The judge said he would read the tweets privately before allowing any into the case. In a bid to corroborate that the tweets were posted by Harris, the judge authorized Twitter to turn over the account information connected to the account of @destructuremal, including any information Twitter had about the owner of the account, including his e-mail address. The authorities believe that account belongs to Harris.
Manhattan prosecutors were elated with the decision.
“We look forward to Twitter’s complying and to moving forward with the trial,” Chief Assistant District Attorney Daniel R. Alonso said in a statement.
It was the second time the judge had ruled on the Harris matter.
On April 20, Sciarrino denied Harris’ motion to quash the subpoena, saying he had no standing to fight the order because Harris had “no proprietary interests” in the account holder’s information or in the tweets. To back this assertion, the judge quoted from Twitter’s terms of service, which has subsequently been modified, stating that account holders granted Twitter “worldwide, non-exclusive” right to use use, copy, or display the content.
Since the defendant granted this license to Twitter by agreeing to the terms of service, this “demonstrates a lack of proprietary interests in his Tweets,” the judge wrote.
In response, Twitter stepped in and moved to quash the subpoena, (.pdf) which the judge denied:
While the U.S. Constitution clearly did not take into consideration any tweets by our founding fathers, it is probably safe to assume that Samuel Adams, Benjamin Franklin, Alexander Hamilton and Thomas Jefferson would have loved to tweet their opinions as much as they loved to write for the newspapers of their day (sometimes under anonymous pseudonyms similar to today’s twitter user names). Those men, and countless soldiers in service to this nation, have risked their lives for our right to tweet or to post an article on Facebook; but that is not the same as arguing that those public tweets are protected. The Constitution gives you the right to post, but as numerous people have learned, there are still consequences for your public posts. What you give to the public belongs to the
public. What you keep to yourself belongs only to you.
The American Civil Liberties Union blasted the outcome.
“The United States Supreme Court and courts around the country have repeatedly made clear that individuals whose constitutional rights are implicated by government requests for information to third parties have standing to challenge those third-party requests, and there’s no reason for the result to be different when Internet activities are at issue, regardless of whether individuals ‘own’ their Internet speech or whether the Internet companies ‘own’ it,” ACLU attorney Adam Fine said.

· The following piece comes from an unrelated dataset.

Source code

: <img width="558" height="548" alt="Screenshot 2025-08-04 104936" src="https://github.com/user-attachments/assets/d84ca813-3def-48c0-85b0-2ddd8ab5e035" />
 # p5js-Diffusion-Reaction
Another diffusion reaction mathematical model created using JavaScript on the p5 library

Twitter pointed out that prosecutors could have saved everyone the trouble of dealing with this in court if they had simply printed or downloaded the publicly available tweets themselves.
“To the extent the desired content is publicly available, the district attorney could presumably have an investigator print or download it without further burdening Twitter or the court,” Twitter wrote in its motion.
However, without the account information connected to the tweets, those messages might not be admissible in court.